REQUIRED WORK: Go through the entries below and print, exactly, the lines starting at the one with "# calculating code coverage with lcov" and ending at the one with "Lastly, generate coverage report with", keeping both ends and no others.

Source texts of formatted documents
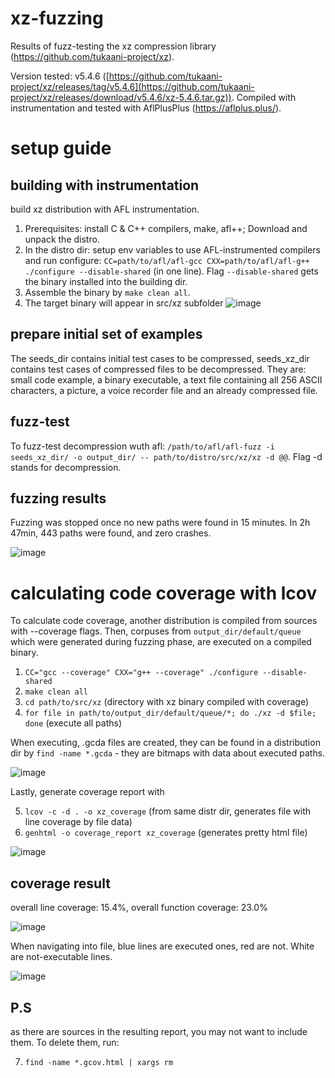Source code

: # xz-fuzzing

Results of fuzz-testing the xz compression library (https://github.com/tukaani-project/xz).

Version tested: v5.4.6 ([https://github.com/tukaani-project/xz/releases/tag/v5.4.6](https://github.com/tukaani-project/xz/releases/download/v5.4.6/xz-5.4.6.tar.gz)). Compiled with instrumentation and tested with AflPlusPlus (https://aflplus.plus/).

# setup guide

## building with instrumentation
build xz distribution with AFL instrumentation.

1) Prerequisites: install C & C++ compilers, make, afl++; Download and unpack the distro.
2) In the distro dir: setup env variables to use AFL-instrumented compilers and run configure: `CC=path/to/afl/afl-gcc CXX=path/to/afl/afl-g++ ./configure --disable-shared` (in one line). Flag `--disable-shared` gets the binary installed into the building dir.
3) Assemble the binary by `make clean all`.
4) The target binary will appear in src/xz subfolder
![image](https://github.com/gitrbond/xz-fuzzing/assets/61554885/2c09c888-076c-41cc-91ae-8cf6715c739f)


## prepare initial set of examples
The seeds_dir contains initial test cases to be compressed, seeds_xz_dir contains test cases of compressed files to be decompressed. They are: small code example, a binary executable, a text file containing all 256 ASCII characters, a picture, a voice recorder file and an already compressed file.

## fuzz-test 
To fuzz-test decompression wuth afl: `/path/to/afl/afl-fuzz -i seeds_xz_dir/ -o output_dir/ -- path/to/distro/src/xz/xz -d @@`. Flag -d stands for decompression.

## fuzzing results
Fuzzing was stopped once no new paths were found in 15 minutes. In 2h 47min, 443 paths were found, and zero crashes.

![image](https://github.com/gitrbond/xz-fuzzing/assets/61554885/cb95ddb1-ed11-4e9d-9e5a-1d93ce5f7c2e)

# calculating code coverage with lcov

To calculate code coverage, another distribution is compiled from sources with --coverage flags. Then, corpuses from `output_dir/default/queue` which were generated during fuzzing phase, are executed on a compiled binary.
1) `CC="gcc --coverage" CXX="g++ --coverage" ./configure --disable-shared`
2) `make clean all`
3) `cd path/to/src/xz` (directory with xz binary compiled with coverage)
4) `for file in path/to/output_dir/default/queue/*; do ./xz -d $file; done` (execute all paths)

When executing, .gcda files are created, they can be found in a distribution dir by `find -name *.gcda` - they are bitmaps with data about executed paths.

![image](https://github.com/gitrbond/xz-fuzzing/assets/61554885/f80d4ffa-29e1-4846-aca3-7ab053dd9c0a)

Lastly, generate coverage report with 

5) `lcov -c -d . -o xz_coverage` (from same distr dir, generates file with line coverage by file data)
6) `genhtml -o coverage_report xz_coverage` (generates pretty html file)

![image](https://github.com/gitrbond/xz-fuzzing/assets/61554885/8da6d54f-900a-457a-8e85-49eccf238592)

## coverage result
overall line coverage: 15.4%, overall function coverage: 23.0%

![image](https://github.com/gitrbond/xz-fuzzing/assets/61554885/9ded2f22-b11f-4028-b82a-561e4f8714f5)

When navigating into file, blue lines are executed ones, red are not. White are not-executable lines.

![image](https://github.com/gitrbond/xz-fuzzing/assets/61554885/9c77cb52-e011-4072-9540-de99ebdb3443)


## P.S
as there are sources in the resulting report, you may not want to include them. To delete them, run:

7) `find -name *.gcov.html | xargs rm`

WRITTEN ANSWER:
# calculating code coverage with lcov

To calculate code coverage, another distribution is compiled from sources with --coverage flags. Then, corpuses from `output_dir/default/queue` which were generated during fuzzing phase, are executed on a compiled binary.
1) `CC="gcc --coverage" CXX="g++ --coverage" ./configure --disable-shared`
2) `make clean all`
3) `cd path/to/src/xz` (directory with xz binary compiled with coverage)
4) `for file in path/to/output_dir/default/queue/*; do ./xz -d $file; done` (execute all paths)

When executing, .gcda files are created, they can be found in a distribution dir by `find -name *.gcda` - they are bitmaps with data about executed paths.

![image](https://github.com/gitrbond/xz-fuzzing/assets/61554885/f80d4ffa-29e1-4846-aca3-7ab053dd9c0a)

Lastly, generate coverage report with 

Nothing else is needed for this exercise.